Private money lenders in Canada will also look at your income for the past few years; they are trying to determine if you have enough income to service the loan.They will want to know if you have any undeclared income such as rental income from a basement apartment or a part time job. You will be required to provide information regarding any present mortgages, lawyer or any other persons involved in the transaction.

With the information that you have provided, private money lenders for bad credit in conjunction with the mortgage broker will consider the various options that are available. One option could be a debt relief program. Your credit card lenders are asked to take a reduced payment of the principal owing in exchange for immediate payment.

In many cases private money lenders in Canada will only lend within a certain area such as the province of Ontario. Our mortgage brokers have lenders that will provide the mortgage money in every province across Canada.

Canadian Bank Criteria

The large Canadian banks have their own set of criteria and lending practices.
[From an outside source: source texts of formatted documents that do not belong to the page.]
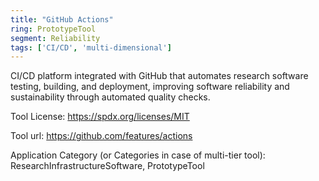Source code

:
 ```yaml
---
title: "GitHub Actions"
ring: PrototypeTool
segment: Reliability
tags: ['CI/CD', 'multi-dimensional']
---
```

CI/CD platform integrated with GitHub that automates research software testing, building, and deployment, improving software reliability and sustainability through automated quality checks.

Tool License: https://spdx.org/licenses/MIT

Tool url: https://github.com/features/actions

Application Category (or Categories in case of multi-tier tool): ResearchInfrastructureSoftware, PrototypeTool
In most cities and towns the banks do not want to exceed a loan to value ratio (LTV) of 75%. Therefore if you home is worth $400,000.00 the maximum you could get is $300,000.00. For rural farmland in Alberta the LTV would be around 50%. Banks also want the borrower to have a job that has a steady and predictable income. They look at your total debt service ratio (TDS). If the number exceeds 45%, they will probably not give you the money. To determine your TDS add up all you monthly expenses and then divide that number by your total monthly income. For example, $2,000.00 monthly expenses divided by $10,000.00 monthly income gives a TDS of 20%, which most banks love to see.

Canadian banks can give higher ratio loans, but choose to take a very conservative ratio to reduce their financial risk. Canadian money lenders will take a realistic view of your ability to repay the mortgage money. There is another very important reason why they do not like to take higher risk home loans. When a default happens the bank will be forced to throw people out of their home and then try and sell the house. Throwing people out of their homes through a “power of sale” or a “foreclosure” can bring negative publicity and the big Canadian banks are very sensitive to any negative publicity.
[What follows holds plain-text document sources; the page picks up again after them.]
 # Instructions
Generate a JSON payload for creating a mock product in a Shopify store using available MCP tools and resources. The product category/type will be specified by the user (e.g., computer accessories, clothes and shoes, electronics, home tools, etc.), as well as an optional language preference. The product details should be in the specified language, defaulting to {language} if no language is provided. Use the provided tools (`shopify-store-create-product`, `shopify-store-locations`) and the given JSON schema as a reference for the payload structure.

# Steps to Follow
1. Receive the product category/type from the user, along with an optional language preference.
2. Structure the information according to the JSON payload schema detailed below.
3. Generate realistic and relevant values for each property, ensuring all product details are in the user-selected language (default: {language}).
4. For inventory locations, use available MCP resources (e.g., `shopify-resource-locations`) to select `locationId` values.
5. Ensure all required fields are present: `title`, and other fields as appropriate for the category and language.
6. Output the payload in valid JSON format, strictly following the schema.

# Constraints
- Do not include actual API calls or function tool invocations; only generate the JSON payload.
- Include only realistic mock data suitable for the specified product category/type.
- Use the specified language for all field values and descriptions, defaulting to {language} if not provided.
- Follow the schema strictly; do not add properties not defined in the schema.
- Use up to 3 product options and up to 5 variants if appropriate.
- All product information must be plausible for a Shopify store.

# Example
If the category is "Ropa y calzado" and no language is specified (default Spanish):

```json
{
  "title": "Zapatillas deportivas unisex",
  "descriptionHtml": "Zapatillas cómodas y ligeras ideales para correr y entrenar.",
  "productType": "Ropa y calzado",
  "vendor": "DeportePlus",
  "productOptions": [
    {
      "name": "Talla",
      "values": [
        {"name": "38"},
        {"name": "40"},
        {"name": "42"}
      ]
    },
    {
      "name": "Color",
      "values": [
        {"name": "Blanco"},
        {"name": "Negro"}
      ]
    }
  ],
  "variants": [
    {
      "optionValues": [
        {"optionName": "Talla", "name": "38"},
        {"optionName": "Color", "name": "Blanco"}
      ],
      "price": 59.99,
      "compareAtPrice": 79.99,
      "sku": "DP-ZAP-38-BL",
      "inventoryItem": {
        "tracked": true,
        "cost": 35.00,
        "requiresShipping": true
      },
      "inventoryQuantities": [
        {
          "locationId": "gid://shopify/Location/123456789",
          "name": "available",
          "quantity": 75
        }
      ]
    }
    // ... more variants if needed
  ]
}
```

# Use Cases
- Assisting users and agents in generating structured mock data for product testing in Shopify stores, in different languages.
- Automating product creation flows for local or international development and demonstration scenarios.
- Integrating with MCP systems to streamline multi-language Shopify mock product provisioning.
It does not matter whether your house is in Ontario or Alberta, banks do not lend to anyone who may default on their home mortgage. Just like that they have reduced their bad publicity, but a bank with good public relations who will not give you a loan does you no good. Your alternative is to find private money lenders in Canada who can provide the funds that you require for a mortgage, even if you have a low credit score our private money lenders in Canada can help you.